**Activity**: Lines before the one containing "scenario, not in" are left out; that line and all after it, through the end of the records, must be transcribed exactly.

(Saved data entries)
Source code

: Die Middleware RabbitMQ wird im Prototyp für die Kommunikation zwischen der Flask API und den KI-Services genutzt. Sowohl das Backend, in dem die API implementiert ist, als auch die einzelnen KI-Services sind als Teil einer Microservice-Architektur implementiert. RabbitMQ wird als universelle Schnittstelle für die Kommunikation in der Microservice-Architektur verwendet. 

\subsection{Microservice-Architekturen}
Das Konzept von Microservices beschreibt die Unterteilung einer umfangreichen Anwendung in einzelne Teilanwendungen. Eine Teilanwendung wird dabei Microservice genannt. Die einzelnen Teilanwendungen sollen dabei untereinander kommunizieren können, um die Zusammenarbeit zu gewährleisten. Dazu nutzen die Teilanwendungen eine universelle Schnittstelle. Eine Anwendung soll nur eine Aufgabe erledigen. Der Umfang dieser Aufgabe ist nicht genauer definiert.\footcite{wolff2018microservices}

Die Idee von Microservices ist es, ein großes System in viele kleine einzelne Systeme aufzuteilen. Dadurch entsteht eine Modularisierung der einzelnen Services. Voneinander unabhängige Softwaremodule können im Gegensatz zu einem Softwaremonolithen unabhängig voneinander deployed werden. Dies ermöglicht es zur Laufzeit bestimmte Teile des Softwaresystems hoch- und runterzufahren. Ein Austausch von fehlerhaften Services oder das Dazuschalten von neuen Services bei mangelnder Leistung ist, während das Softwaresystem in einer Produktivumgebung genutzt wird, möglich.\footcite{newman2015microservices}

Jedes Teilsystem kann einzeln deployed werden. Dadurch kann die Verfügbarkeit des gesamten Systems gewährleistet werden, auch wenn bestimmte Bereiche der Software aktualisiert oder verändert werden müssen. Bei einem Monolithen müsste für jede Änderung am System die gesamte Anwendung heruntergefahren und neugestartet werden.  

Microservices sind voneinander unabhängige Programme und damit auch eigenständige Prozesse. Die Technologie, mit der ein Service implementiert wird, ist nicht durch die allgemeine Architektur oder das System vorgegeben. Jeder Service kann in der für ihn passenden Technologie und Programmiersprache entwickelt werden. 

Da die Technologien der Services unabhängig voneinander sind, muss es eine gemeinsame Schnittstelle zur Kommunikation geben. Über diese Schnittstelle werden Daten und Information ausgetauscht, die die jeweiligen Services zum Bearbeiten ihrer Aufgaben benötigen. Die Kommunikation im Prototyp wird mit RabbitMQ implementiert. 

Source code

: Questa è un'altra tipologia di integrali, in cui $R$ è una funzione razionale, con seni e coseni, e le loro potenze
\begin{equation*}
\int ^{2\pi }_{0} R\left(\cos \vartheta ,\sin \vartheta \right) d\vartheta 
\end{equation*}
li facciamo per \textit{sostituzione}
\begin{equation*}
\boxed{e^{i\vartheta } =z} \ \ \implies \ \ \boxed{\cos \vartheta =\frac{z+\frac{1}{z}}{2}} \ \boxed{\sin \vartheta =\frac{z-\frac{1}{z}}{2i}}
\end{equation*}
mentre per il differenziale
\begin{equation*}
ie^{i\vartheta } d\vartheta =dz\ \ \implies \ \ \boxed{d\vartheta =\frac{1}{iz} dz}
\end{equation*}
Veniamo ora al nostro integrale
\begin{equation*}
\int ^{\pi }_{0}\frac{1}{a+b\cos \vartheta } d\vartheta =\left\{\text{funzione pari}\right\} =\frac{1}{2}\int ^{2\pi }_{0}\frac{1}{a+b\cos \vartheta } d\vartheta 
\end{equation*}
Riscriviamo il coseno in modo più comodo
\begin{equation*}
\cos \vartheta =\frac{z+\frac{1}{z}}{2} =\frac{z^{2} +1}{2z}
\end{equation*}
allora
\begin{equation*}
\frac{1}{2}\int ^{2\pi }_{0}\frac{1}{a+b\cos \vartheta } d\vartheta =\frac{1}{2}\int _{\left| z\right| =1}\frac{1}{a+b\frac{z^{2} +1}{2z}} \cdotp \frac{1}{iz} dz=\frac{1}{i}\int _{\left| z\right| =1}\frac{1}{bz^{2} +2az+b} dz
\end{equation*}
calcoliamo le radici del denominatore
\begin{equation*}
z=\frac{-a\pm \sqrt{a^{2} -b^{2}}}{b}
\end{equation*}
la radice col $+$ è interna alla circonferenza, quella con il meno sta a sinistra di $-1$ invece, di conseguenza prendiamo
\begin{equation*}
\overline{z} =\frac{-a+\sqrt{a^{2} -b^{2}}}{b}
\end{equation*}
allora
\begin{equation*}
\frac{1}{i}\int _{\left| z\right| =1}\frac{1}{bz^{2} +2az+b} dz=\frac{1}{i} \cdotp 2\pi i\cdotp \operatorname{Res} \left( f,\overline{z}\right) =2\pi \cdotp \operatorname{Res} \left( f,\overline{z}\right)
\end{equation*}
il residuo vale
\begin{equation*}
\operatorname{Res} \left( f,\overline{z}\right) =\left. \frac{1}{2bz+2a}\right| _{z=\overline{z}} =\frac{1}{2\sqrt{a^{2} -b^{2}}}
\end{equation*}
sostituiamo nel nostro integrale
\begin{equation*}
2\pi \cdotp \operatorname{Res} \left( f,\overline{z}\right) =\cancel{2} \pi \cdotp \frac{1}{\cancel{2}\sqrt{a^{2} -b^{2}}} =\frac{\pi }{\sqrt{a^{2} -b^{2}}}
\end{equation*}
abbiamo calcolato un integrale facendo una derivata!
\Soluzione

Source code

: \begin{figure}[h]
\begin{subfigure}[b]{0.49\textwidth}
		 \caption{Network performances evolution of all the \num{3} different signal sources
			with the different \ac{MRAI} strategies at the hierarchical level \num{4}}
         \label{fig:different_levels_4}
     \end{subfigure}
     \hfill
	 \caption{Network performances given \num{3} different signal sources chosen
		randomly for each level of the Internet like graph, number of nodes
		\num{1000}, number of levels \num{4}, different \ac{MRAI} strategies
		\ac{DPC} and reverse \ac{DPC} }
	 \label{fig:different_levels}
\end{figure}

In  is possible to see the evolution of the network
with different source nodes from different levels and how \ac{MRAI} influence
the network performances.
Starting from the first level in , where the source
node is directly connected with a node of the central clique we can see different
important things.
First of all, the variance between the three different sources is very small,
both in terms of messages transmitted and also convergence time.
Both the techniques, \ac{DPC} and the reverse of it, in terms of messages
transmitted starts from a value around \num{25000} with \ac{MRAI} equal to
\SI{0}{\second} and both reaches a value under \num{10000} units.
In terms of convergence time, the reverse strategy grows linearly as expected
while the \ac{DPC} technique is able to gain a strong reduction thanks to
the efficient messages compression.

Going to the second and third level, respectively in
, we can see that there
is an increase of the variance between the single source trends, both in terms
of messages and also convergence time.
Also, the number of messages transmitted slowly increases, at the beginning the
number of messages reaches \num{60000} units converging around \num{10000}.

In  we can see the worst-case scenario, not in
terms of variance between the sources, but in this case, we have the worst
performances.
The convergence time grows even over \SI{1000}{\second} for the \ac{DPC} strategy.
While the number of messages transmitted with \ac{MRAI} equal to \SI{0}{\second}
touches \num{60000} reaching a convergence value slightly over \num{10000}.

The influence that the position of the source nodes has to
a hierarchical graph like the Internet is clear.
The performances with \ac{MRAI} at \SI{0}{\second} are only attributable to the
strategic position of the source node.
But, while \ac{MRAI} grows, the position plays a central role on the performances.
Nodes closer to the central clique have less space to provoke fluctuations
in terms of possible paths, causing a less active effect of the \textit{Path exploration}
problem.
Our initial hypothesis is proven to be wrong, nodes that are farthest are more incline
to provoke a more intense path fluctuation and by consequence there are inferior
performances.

**Task output**:
In  we can see the worst-case scenario, not in
terms of variance between the sources, but in this case, we have the worst
performances.
The convergence time grows even over \SI{1000}{\second} for the \ac{DPC} strategy.
While the number of messages transmitted with \ac{MRAI} equal to \SI{0}{\second}
touches \num{60000} reaching a convergence value slightly over \num{10000}.

The influence that the position of the source nodes has to
a hierarchical graph like the Internet is clear.
The performances with \ac{MRAI} at \SI{0}{\second} are only attributable to the
strategic position of the source node.
But, while \ac{MRAI} grows, the position plays a central role on the performances.
Nodes closer to the central clique have less space to provoke fluctuations
in terms of possible paths, causing a less active effect of the \textit{Path exploration}
problem.
Our initial hypothesis is proven to be wrong, nodes that are farthest are more incline
to provoke a more intense path fluctuation and by consequence there are inferior
performances.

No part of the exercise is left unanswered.